> **Given data**
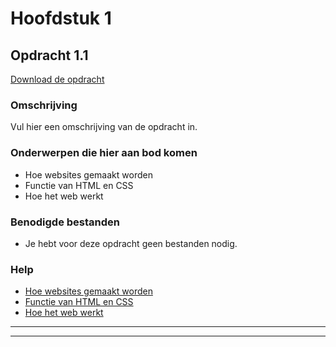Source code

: # Hoofdstuk 1

## Opdracht 1.1
<a href="https://elo.kw1c.nl/CMS/Studie/811%20ICT-Academie/811%20VakkenInhoud/%5BB.14%20HTM%5D%20HTMLCSS/Productie/02.%20Opdrachten/Hoofdstuk%201/Opdracht%201.1.pdf" target="_blank">Download de opdracht</a>

### Omschrijving
Vul hier een omschrijving van de opdracht in.

### Onderwerpen die hier aan bod komen
* Hoe websites gemaakt worden 
* Functie van HTML en CSS 
* Hoe het web werkt

### Benodigde bestanden
* Je hebt voor deze opdracht geen bestanden nodig.

### Help
* [Hoe websites gemaakt worden](http://www.yahoo.com)
* [Functie van HTML en CSS](http://www.startpagina.nl)
* [Hoe het web werkt](http://www.startpagina.nl)

---


---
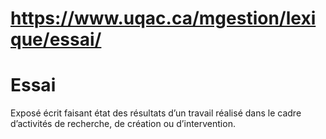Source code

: # https://www.uqac.ca/mgestion/lexique/essai/

# Essai
Exposé écrit faisant état des résultats d’un travail réalisé dans le cadre d’activités de recherche, de création ou d’intervention.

> **Directions**
Scan the entries above and report the number of lines that contain the word "worden", with no added text.

> **Your solution**
2